WHAT YOU NEED TO DO: Your answer must be an exact copy of the lines below, from the first through the one with "<p>Or you may", with no pictures.

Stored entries
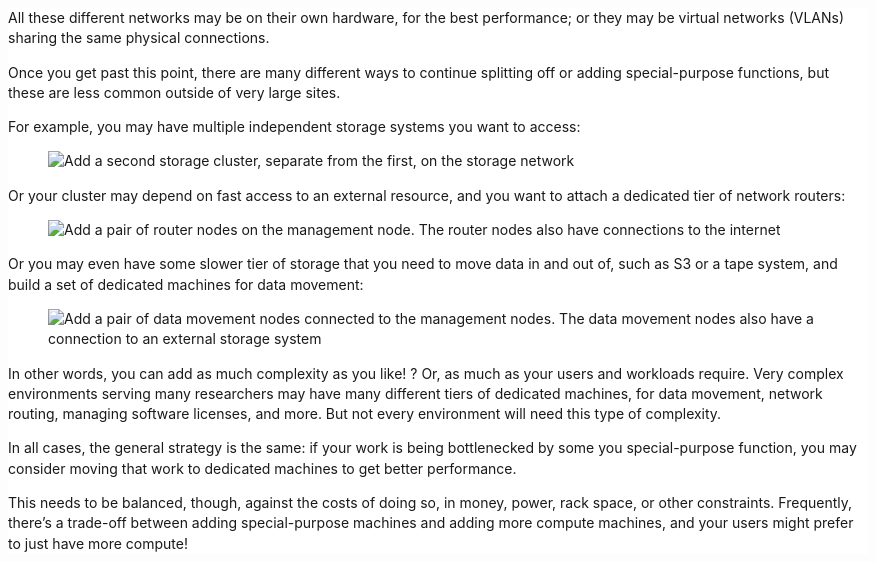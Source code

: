 

<p>All these different networks may be on their own hardware, for the best performance; or they may be virtual networks (VLANs) sharing the same physical connections. </p>




<p>Once you get past this point, there are many different ways to continue splitting off or adding special-purpose functions, but these are less common outside of very large sites.</p>




<p>For example, you may have multiple independent storage systems you want to access:</p>




<figure class="wp-block-image size-large"><img alt="Add a second storage cluster, separate from the first, on the storage network" class="wp-image-132" height="1293" src="https://thinking.ajdecon.org/wp-content/uploads/2020/12/image-7.jpg" width="1600" /></figure>



<p>Or your cluster may depend on fast access to an external resource, and you want to attach a dedicated tier of network routers:</p>




<figure class="wp-block-image size-large"><img alt="Add a pair of router nodes on the management node. The router nodes also have connections to the internet " class="wp-image-134" height="1398" src="https://thinking.ajdecon.org/wp-content/uploads/2020/12/image-8.jpg" width="1492" /></figure>



<p>Or you may even have some slower tier of storage that you need to move data in and out of, such as S3 or a tape system, and build a set of dedicated machines for data movement:</p>




<figure class="wp-block-image"><img alt="Add a pair of data movement nodes connected to the management nodes. The data movement nodes also have a connection to an external storage system" class="wp-image-135" height="1600" src="https://thinking.ajdecon.org/wp-content/uploads/2020/12/53d60f83-a8c7-447a-b528-43e61ff5e300-3966-00000359711b33bb_file.jpg" width="1600" /></figure>



<p>In other words, you can add as much complexity as you like! ? Or, as much as your users and workloads require. Very complex environments serving many researchers may have many different tiers of dedicated machines, for data movement, network routing, managing software licenses, and more. But not every environment will need this type of complexity.</p>




<p>In all cases, the general strategy is the same: if your work is being bottlenecked by some you special-purpose function, you may consider moving that work to dedicated machines to get better performance. </p>




<p>This needs to be balanced, though, against the costs of doing so, in money, power, rack space, or other constraints. Frequently, there’s a trade-off between adding special-purpose machines and adding more compute machines, and your users might prefer to just have more compute!</p>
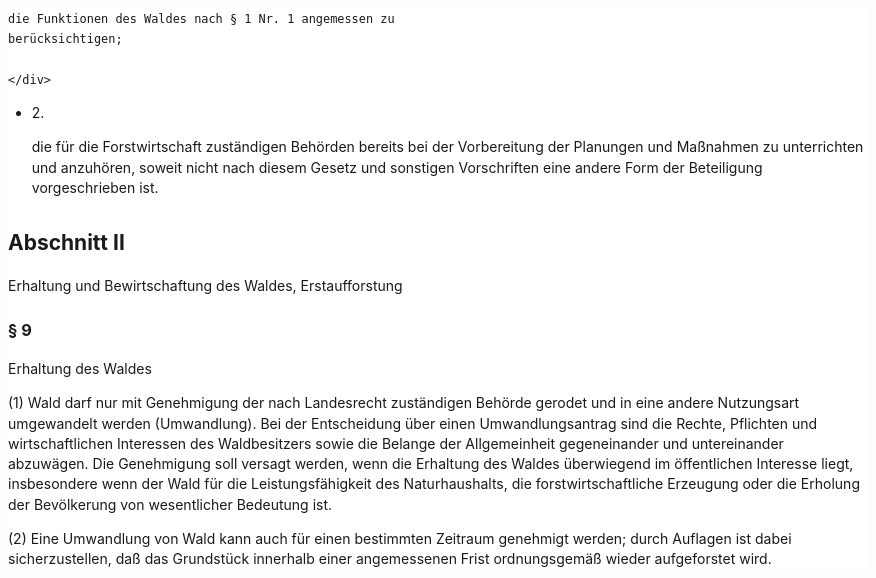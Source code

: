     die Funktionen des Waldes nach § 1 Nr. 1 angemessen zu
    berücksichtigen;
    
    </div>

  - 2\.
    
    <div style="">
    
    die für die Forstwirtschaft zuständigen Behörden bereits bei der
    Vorbereitung der Planungen und Maßnahmen zu unterrichten und
    anzuhören, soweit nicht nach diesem Gesetz und sonstigen
    Vorschriften eine andere Form der Beteiligung vorgeschrieben ist.
    
    </div>

</div>

</div>

</div>

</div>

<span id="BJNR010370975BJNG000400319.html"></span>

## Abschnitt II  
Erhaltung und Bewirtschaftung des Waldes, Erstaufforstung

<span id="BJNR010370975BJNE002100319.html"></span>

### § 9  
Erhaltung des Waldes

<div>

<div class="jnhtml">

<div>

<div class="jurAbsatz">

(1) Wald darf nur mit Genehmigung der nach Landesrecht zuständigen
Behörde gerodet und in eine andere Nutzungsart umgewandelt werden
(Umwandlung). Bei der Entscheidung über einen Umwandlungsantrag sind die
Rechte, Pflichten und wirtschaftlichen Interessen des Waldbesitzers
sowie die Belange der Allgemeinheit gegeneinander und untereinander
abzuwägen. Die Genehmigung soll versagt werden, wenn die Erhaltung des
Waldes überwiegend im öffentlichen Interesse liegt, insbesondere wenn
der Wald für die Leistungsfähigkeit des Naturhaushalts, die
forstwirtschaftliche Erzeugung oder die Erholung der Bevölkerung von
wesentlicher Bedeutung ist.

</div>

<div class="jurAbsatz">

(2) Eine Umwandlung von Wald kann auch für einen bestimmten Zeitraum
genehmigt werden; durch Auflagen ist dabei sicherzustellen, daß das
Grundstück innerhalb einer angemessenen Frist ordnungsgemäß wieder
aufgeforstet wird.
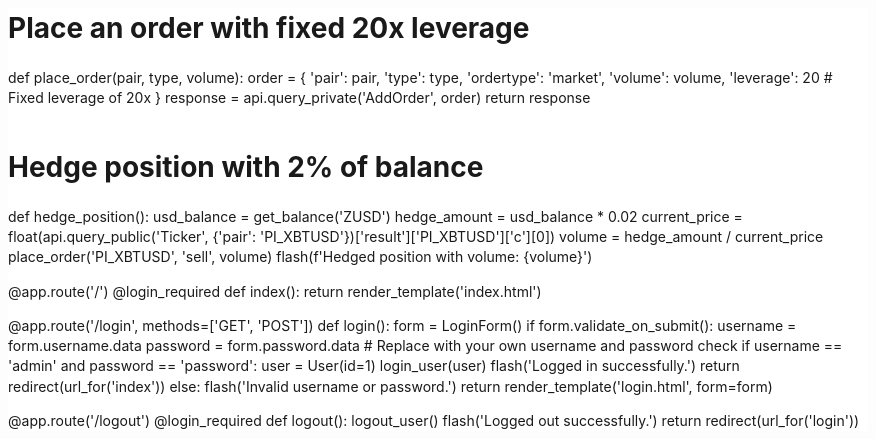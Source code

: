 # Place an order with fixed 20x leverage
def place_order(pair, type, volume):
    order = {
        'pair': pair,
        'type': type,
        'ordertype': 'market',
        'volume': volume,
        'leverage': 20  # Fixed leverage of 20x
    }
    response = api.query_private('AddOrder', order)
    return response

# Hedge position with 2% of balance
def hedge_position():
    usd_balance = get_balance('ZUSD')
    hedge_amount = usd_balance * 0.02
    current_price = float(api.query_public('Ticker', {'pair': 'PI_XBTUSD'})['result']['PI_XBTUSD']['c'][0])
    volume = hedge_amount / current_price
    place_order('PI_XBTUSD', 'sell', volume)
    flash(f'Hedged position with volume: {volume}')

@app.route('/')
@login_required
def index():
    return render_template('index.html')

@app.route('/login', methods=['GET', 'POST'])
def login():
    form = LoginForm()
    if form.validate_on_submit():
        username = form.username.data
        password = form.password.data
        # Replace with your own username and password check
        if username == 'admin' and password == 'password':
            user = User(id=1)
            login_user(user)
            flash('Logged in successfully.')
            return redirect(url_for('index'))
        else:
            flash('Invalid username or password.')
    return render_template('login.html', form=form)

@app.route('/logout')
@login_required
def logout():
    logout_user()
    flash('Logged out successfully.')
    return redirect(url_for('login'))
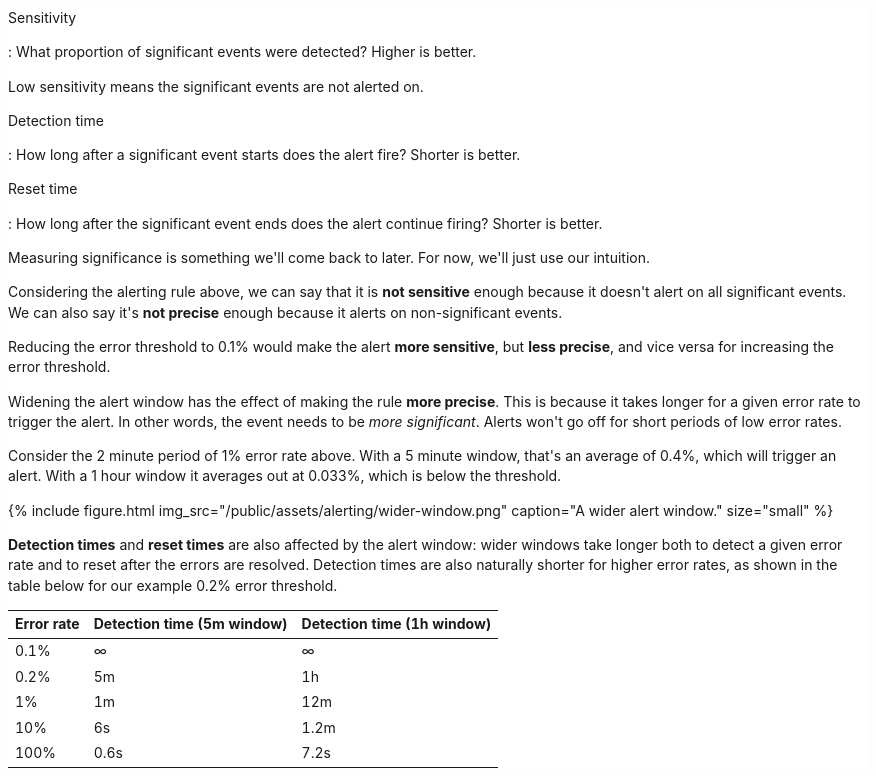 Sensitivity

: What proportion of significant events were detected? Higher is better.

  Low sensitivity means the significant events are not alerted on.

Detection time

: How long after a significant event starts does the alert fire? Shorter is better.

Reset time

: How long after the significant event ends does the alert continue firing? Shorter is better.

Measuring significance is something we'll come back to later. For now, we'll just use our intuition.

Considering the alerting rule above, we can say that it is **not sensitive** enough because it doesn't alert on all significant events. We can also say it's **not precise** enough because it alerts on non-significant events.

Reducing the error threshold to 0.1% would make the alert **more sensitive**, but **less precise**, and vice versa for increasing the error threshold.

Widening the alert window has the effect of making the rule **more precise**. This is because it takes longer for a given error rate to trigger the alert. In other words, the event needs to be _more significant_. Alerts won't go off for short periods of low error rates.

Consider the 2 minute period of 1% error rate above. With a 5 minute window, that's an average of 0.4%, which will trigger an alert. With a 1 hour window it averages out at 0.033%, which is below the threshold.

{% include figure.html
  img_src="/public/assets/alerting/wider-window.png"
  caption="A wider alert window."
  size="small"
%}

**Detection times** and **reset times** are also affected by the alert window: wider windows take longer both to detect a given error rate and to reset after the errors are resolved. Detection times are also naturally shorter for higher error rates, as shown in the table below for our example 0.2% error threshold.

<div class="table-wrapper" markdown="block">

| Error rate | Detection time (5m window) | Detection time (1h window) |
|:-----------|:---------------------------|:---------------------------|
| 0.1%       | ∞                          | ∞                          |
| 0.2%       | 5m                         | 1h                         |
| 1%         | 1m                         | 12m                        |
| 10%        | 6s                         | 1.2m                       |
| 100%       | 0.6s                       | 7.2s                       |

</div>

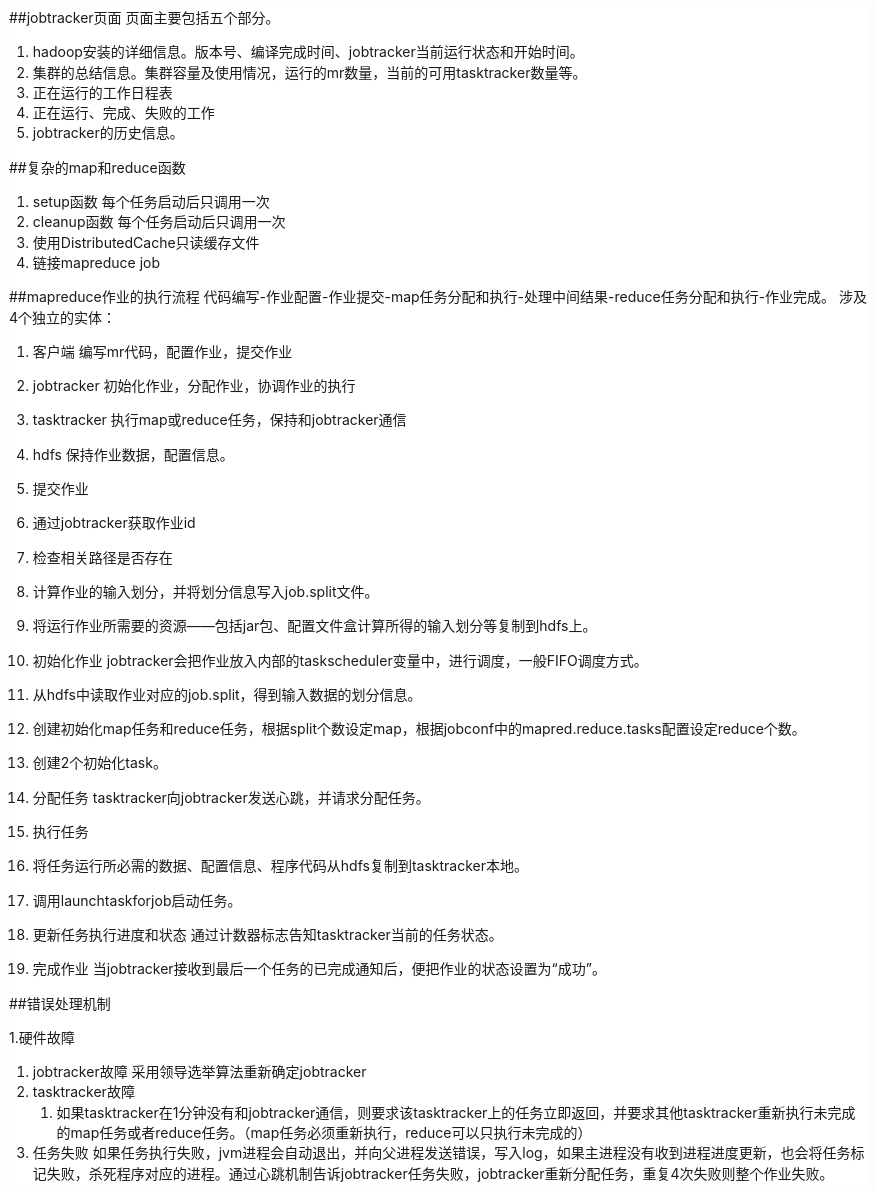 
##jobtracker页面
   页面主要包括五个部分。
   1. hadoop安装的详细信息。版本号、编译完成时间、jobtracker当前运行状态和开始时间。
   2. 集群的总结信息。集群容量及使用情况，运行的mr数量，当前的可用tasktracker数量等。
   3. 正在运行的工作日程表
   4. 正在运行、完成、失败的工作
   5. jobtracker的历史信息。

##复杂的map和reduce函数
1. setup函数 每个任务启动后只调用一次
2. cleanup函数 每个任务启动后只调用一次
3. 使用DistributedCache只读缓存文件
4. 链接mapreduce job

##mapreduce作业的执行流程
代码编写-作业配置-作业提交-map任务分配和执行-处理中间结果-reduce任务分配和执行-作业完成。
涉及4个独立的实体：
1. 客户端 编写mr代码，配置作业，提交作业
2. jobtracker 初始化作业，分配作业，协调作业的执行
3. tasktracker 执行map或reduce任务，保持和jobtracker通信
4. hdfs 保持作业数据，配置信息。

1. 提交作业
  1. 通过jobtracker获取作业id
  2. 检查相关路径是否存在
  3. 计算作业的输入划分，并将划分信息写入job.split文件。
  4. 将运行作业所需要的资源——包括jar包、配置文件盒计算所得的输入划分等复制到hdfs上。
  
2. 初始化作业
   jobtracker会把作业放入内部的taskscheduler变量中，进行调度，一般FIFO调度方式。
  1. 从hdfs中读取作业对应的job.split，得到输入数据的划分信息。
  2. 创建初始化map任务和reduce任务，根据split个数设定map，根据jobconf中的mapred.reduce.tasks配置设定reduce个数。
  3. 创建2个初始化task。
  
3. 分配任务
  tasktracker向jobtracker发送心跳，并请求分配任务。
  
4. 执行任务
  1. 将任务运行所必需的数据、配置信息、程序代码从hdfs复制到tasktracker本地。
  2. 调用launchtaskforjob启动任务。
  
5. 更新任务执行进度和状态
   通过计数器标志告知tasktracker当前的任务状态。

6. 完成作业
   当jobtracker接收到最后一个任务的已完成通知后，便把作业的状态设置为“成功”。

##错误处理机制

1.硬件故障
  1. jobtracker故障 采用领导选举算法重新确定jobtracker
  2. tasktracker故障 
     1. 如果tasktracker在1分钟没有和jobtracker通信，则要求该tasktracker上的任务立即返回，并要求其他tasktracker重新执行未完成的map任务或者reduce任务。（map任务必须重新执行，reduce可以只执行未完成的）
2. 任务失败
   如果任务执行失败，jvm进程会自动退出，并向父进程发送错误，写入log，如果主进程没有收到进程进度更新，也会将任务标记失败，杀死程序对应的进程。通过心跳机制告诉jobtracker任务失败，jobtracker重新分配任务，重复4次失败则整个作业失败。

YOUR RESPONSE:
Source code

: 

<p>All these different networks may be on their own hardware, for the best performance; or they may be virtual networks (VLANs) sharing the same physical connections. </p>




<p>Once you get past this point, there are many different ways to continue splitting off or adding special-purpose functions, but these are less common outside of very large sites.</p>




<p>For example, you may have multiple independent storage systems you want to access:</p>




<figure class="wp-block-image size-large"><img alt="Add a second storage cluster, separate from the first, on the storage network" class="wp-image-132" height="1293" src="https://thinking.ajdecon.org/wp-content/uploads/2020/12/image-7.jpg" width="1600" /></figure>



<p>Or your cluster may depend on fast access to an external resource, and you want to attach a dedicated tier of network routers:</p>




<figure class="wp-block-image size-large"><img alt="Add a pair of router nodes on the management node. The router nodes also have connections to the internet " class="wp-image-134" height="1398" src="https://thinking.ajdecon.org/wp-content/uploads/2020/12/image-8.jpg" width="1492" /></figure>



<p>Or you may even have some slower tier of storage that you need to move data in and out of, such as S3 or a tape system, and build a set of dedicated machines for data movement:</p>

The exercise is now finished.